Viele dieser Deutungen wird man kritisch hinterfragen können, sie bieten aber in jedem Fall neue Aspekte bzw. verleihen älteren Deutungsansätzen neues Gewicht. Diesen interessanten Interpretationsansätzen steht jedoch eine Vielzahl von Beispielen entgegen, in denen eine Rezeption der neueren Forschung gut getan hätte: So kann man über die Ereignisse in Babylon während des Laodike-Krieges dank der zunehmenden keilschriftlichen Zeugnisse inzwischen mehr sagen als Grainger vermuten lässt (v.a. durch Babylonian Chronicles of the Hellenistic Period 11; vgl. 162). Auch das große Vertrauen gegenüber der Rekonstruktion der baktrischen Geschichte von Frank Holt [4] wäre durch einen Blick in die laufenden Diskussionen vielleicht nicht so hoch gewesen (179 und passim). Zuweilen bleiben die Äußerungen aber auch zu knapp und sind daher missverständlich - etwa zur Plünderung des Jerusalemer Tempels durch Antiochos IV. (313). Schließlich ist vieles sehr spekulativ, was angesichts der zum Teil beklagenswerten Quellenlage zwar nachvollziehbar ist, aber gelegentlich doch zu sehr luftigen Vermutungen führt. Das gilt vor allem für die immer wieder eingestreuten Überlegungen zu den potentiellen Machtverhältnissen am Hof, über die wir in der Regel viel zu schlecht unterrichtet sind, aber beispielsweise auch für die Überlegungen zur Ankunft von Alexander Balas in Ake-Ptolemais (331).

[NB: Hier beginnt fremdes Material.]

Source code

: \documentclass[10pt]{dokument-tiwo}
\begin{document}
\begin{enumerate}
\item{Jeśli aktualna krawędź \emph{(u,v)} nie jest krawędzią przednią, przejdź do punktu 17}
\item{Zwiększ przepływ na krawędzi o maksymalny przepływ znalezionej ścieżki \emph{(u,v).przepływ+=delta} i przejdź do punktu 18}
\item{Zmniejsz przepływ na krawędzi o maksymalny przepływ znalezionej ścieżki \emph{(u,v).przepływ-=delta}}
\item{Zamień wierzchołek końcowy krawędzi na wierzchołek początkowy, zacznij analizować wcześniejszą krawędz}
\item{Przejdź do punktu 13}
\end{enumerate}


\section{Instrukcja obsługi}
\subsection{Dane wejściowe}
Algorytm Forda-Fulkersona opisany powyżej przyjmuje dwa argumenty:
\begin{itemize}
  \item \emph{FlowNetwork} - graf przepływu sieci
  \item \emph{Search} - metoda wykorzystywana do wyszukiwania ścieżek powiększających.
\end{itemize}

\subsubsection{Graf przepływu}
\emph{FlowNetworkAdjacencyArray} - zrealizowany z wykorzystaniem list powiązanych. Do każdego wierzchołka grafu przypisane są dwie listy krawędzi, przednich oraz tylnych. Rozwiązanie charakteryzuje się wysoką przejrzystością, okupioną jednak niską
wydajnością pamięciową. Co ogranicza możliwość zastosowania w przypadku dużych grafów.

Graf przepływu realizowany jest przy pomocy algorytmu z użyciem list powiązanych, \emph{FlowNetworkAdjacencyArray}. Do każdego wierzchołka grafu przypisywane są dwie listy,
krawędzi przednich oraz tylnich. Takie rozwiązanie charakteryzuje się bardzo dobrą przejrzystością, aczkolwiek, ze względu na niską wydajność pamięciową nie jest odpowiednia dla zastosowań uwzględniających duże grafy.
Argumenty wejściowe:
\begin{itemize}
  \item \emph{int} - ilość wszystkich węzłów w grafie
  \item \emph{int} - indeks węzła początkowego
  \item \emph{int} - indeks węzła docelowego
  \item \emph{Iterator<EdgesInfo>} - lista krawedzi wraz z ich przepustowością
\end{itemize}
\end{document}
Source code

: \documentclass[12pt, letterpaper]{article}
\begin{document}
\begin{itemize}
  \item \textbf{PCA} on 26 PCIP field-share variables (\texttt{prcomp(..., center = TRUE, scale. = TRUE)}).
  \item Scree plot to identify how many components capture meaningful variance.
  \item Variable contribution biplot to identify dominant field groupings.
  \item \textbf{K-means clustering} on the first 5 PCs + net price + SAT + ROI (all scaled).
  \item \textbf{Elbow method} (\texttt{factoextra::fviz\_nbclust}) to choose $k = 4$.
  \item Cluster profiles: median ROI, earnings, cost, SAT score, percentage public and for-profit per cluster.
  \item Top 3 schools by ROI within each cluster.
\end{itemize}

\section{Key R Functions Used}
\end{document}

Insgesamt ergibt sich somit ein sehr zwiespältiges Bild. Die Einbeziehung der Ereignisse des weiteren 2. Jahrhunderts, die Bewertung der Kriege für das Handeln der beteiligten Akteure und der Blick auf die Friedenszeiten geben wichtige Impulse für eine neue Perspektive. Eine stärkere Einbeziehung der jüngeren Forschung hätte dem Buch aber die wünschenswerte Aktualität verliehen können.
Anmerkungen:
[1] Hier seien vor allem Kay Ehling: Untersuchungen zur Geschichte der späten Seleukiden (164-63 v. Chr.). Vom Tode des Antiochos IV. bis zur Einrichtung der Provinz Syria unter Pompeius, Stuttgart 2008 und Oliver Hoover: A Revised Chronology for the Late Seleucids at Antioch (121/0-64 BC), Historia 56, 2007, 280 ff. erwähnt, die jeweils eine sehr unterschiedliche Chronologie bieten.
[2] Allein schon das von Thomas Fischer: Seleukiden und Makkabäer, Bochum 1980 bereit gestellt Kartenmaterial wäre eine Bereicherung gewesen.

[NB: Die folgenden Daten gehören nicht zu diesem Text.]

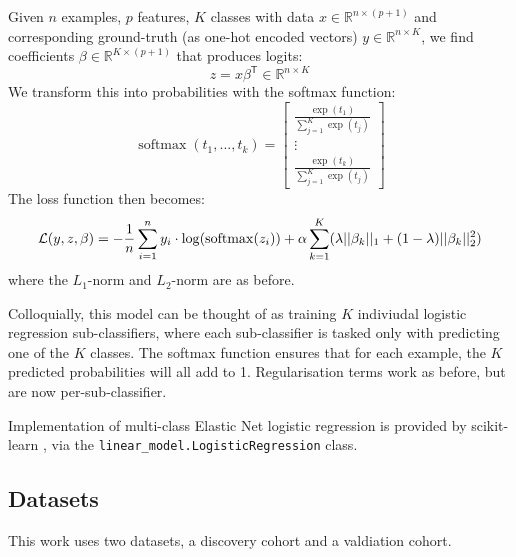 \documentclass{article}
\DeclareMathOperator*{\softmax}{softmax}
\newcommand{\equationname}[1]{%
    \begingroup
        \leavevmode
        \addcontentsline{equ}{equations}{\protect\numberline{\theequation}#1}%
    \endgroup   
}
\begin{document}
Given \(n\) examples, \(p\) features, \(K\) classes with data \(x \in \mathbb{R}^{n \times (p + 1)}\) and corresponding ground-truth (as one-hot encoded vectors) \(y \in \mathbb{R}^{n \times K}\), we find coefficients \(\beta \in \mathbb{R}^{K \times (p + 1)}\) that produces logits:
\[z = x \beta^\mathsf{T} \in \mathbb{R}^{n \times K}\]
We transform this into probabilities with the softmax function:
\[\softmax(t_1,... , t_k) =
    \begin{bmatrix}
        \frac{\exp(t_1)}{\sum_{j=1}^{K} \exp(t_j)} \\
        \vdots                                     \\
        \frac{\exp(t_k)}{\sum_{j=1}^{K} \exp(t_j)}
    \end{bmatrix}
\]
The loss function then becomes:
\begin{equation} \equationname{Elastic Net logistic regression}
    \mathcal{L}(y, z, \beta) = -\frac{1}{n}\sum_{i=1}^{n} y_i \cdot \log(\softmax(z_i)) + \alpha\sum_{k=1}^{K}(\lambda||\beta_k||_1 + (1 - \lambda)||\beta_k||_2^2)
\end{equation}
where the \(L_1\)-norm and \(L_2\)-norm are as before.

Colloquially, this model can be thought of as training \(K\) indiviudal logistic regression sub-classifiers, where each sub-classifier is tasked only with predicting one of the \(K\) classes. The softmax function ensures that for each example, the \(K\) predicted probabilities will all add to 1. Regularisation terms work as before, but are now per-sub-classifier.

Implementation of multi-class Elastic Net logistic regression is provided by scikit-learn \cite{scikit-learn}, via the \verb|linear_model.LogisticRegression| class.

\subsection{Datasets}
This work uses two datasets, a discovery cohort and a valdiation cohort.
\end{document}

[3] Angesichts der Bedeutung, die Grainger der Geschichte von Arados zugesteht, setzt er sich bemerkenswert wenig mit Frédérique Duyrat, Arados hellénistique. étude historique et monétaire, Beirut 2005 auseinander.
[4] Frank Holt: Thundering Zeus. The Making of Hellenistic Bactria, California 1999.